━━━ EXERCISE DATA
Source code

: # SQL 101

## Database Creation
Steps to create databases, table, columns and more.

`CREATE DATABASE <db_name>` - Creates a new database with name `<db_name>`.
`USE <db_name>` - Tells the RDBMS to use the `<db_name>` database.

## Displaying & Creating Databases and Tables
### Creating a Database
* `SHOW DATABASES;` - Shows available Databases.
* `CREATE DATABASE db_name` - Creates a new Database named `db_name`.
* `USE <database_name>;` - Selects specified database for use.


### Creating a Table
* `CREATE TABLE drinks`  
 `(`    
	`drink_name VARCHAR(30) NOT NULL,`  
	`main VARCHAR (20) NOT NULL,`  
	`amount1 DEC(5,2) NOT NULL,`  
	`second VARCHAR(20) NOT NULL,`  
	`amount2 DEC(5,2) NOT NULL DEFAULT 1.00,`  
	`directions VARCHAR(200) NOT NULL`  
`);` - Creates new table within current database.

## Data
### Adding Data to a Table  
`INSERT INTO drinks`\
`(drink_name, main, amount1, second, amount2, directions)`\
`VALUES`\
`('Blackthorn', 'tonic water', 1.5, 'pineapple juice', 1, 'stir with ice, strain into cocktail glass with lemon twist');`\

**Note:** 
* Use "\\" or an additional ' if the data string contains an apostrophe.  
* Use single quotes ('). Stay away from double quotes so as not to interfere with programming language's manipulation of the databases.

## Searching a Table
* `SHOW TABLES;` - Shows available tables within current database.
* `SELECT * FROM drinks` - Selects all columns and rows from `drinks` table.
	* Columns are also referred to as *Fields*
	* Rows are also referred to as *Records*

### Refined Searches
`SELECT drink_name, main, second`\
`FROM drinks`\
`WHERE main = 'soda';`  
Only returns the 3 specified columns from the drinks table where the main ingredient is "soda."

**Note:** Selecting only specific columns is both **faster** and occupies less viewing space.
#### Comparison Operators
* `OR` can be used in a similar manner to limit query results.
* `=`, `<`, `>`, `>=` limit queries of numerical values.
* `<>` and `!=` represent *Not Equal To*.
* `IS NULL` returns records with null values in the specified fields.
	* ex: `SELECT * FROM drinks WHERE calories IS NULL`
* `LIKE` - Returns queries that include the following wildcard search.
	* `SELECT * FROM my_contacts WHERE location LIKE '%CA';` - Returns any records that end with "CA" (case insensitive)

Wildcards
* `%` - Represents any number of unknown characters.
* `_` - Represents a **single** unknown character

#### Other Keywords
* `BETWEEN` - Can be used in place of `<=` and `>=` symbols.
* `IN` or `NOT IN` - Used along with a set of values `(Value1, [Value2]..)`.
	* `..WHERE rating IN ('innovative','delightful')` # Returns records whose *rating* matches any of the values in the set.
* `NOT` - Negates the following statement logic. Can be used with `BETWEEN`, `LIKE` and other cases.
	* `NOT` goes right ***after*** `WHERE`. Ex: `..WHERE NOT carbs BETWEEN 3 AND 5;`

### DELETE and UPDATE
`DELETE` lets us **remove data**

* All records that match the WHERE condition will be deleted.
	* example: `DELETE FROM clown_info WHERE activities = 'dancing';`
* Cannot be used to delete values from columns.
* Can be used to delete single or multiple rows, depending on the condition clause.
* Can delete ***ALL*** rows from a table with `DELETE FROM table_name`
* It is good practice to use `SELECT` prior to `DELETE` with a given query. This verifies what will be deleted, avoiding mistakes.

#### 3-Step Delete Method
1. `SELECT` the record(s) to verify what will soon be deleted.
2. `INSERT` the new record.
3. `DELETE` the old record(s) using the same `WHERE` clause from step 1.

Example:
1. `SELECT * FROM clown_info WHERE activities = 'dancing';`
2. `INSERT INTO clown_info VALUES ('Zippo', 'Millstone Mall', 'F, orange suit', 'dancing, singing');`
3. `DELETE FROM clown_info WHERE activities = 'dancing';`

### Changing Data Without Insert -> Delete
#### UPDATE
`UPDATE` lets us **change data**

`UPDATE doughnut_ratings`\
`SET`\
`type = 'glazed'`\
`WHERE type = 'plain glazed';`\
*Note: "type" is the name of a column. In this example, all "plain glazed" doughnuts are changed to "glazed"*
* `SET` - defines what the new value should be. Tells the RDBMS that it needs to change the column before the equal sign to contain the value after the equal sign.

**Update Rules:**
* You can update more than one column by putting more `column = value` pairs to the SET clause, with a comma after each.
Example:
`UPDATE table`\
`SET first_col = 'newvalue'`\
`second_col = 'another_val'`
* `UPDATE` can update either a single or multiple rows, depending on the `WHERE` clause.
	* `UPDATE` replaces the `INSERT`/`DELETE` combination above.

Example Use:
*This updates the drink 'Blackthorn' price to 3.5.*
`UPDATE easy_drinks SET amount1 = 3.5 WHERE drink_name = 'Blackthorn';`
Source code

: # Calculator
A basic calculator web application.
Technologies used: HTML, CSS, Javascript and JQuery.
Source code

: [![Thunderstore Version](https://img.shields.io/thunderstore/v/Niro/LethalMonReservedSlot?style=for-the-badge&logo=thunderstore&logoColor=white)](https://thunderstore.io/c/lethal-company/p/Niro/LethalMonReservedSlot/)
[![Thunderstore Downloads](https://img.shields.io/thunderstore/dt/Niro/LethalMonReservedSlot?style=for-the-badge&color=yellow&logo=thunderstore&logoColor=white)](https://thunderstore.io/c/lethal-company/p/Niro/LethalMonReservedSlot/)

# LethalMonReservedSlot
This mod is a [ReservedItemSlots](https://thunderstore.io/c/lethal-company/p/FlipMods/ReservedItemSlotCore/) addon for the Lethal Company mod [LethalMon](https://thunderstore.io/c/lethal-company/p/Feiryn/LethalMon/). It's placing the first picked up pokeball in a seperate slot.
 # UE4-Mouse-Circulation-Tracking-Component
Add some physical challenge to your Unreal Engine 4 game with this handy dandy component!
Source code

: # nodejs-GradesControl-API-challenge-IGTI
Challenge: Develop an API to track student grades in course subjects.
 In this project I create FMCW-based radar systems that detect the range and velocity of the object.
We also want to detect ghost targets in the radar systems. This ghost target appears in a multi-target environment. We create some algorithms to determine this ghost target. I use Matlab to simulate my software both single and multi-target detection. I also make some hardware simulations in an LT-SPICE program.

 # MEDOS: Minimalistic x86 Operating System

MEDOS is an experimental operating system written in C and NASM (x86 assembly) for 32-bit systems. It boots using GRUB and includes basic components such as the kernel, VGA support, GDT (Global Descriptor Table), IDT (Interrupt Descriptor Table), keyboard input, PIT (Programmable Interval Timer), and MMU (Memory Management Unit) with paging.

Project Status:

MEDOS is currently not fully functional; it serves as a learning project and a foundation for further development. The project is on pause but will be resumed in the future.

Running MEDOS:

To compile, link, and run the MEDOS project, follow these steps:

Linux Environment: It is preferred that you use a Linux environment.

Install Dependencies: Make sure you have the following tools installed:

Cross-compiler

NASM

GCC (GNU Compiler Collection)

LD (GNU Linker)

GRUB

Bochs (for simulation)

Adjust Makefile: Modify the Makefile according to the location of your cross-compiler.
━━━━━━
From the first line of the listing above to the line that contains "- Selects all", inclusive, restate every line word for word. Nothing else belongs in the answer.

Source code

: # SQL 101

## Database Creation
Steps to create databases, table, columns and more.

`CREATE DATABASE <db_name>` - Creates a new database with name `<db_name>`.
`USE <db_name>` - Tells the RDBMS to use the `<db_name>` database.

## Displaying & Creating Databases and Tables
### Creating a Database
* `SHOW DATABASES;` - Shows available Databases.
* `CREATE DATABASE db_name` - Creates a new Database named `db_name`.
* `USE <database_name>;` - Selects specified database for use.


### Creating a Table
* `CREATE TABLE drinks`  
 `(`    
	`drink_name VARCHAR(30) NOT NULL,`  
	`main VARCHAR (20) NOT NULL,`  
	`amount1 DEC(5,2) NOT NULL,`  
	`second VARCHAR(20) NOT NULL,`  
	`amount2 DEC(5,2) NOT NULL DEFAULT 1.00,`  
	`directions VARCHAR(200) NOT NULL`  
`);` - Creates new table within current database.

## Data
### Adding Data to a Table  
`INSERT INTO drinks`\
`(drink_name, main, amount1, second, amount2, directions)`\
`VALUES`\
`('Blackthorn', 'tonic water', 1.5, 'pineapple juice', 1, 'stir with ice, strain into cocktail glass with lemon twist');`\

**Note:** 
* Use "\\" or an additional ' if the data string contains an apostrophe.  
* Use single quotes ('). Stay away from double quotes so as not to interfere with programming language's manipulation of the databases.

## Searching a Table
* `SHOW TABLES;` - Shows available tables within current database.
* `SELECT * FROM drinks` - Selects all columns and rows from `drinks` table.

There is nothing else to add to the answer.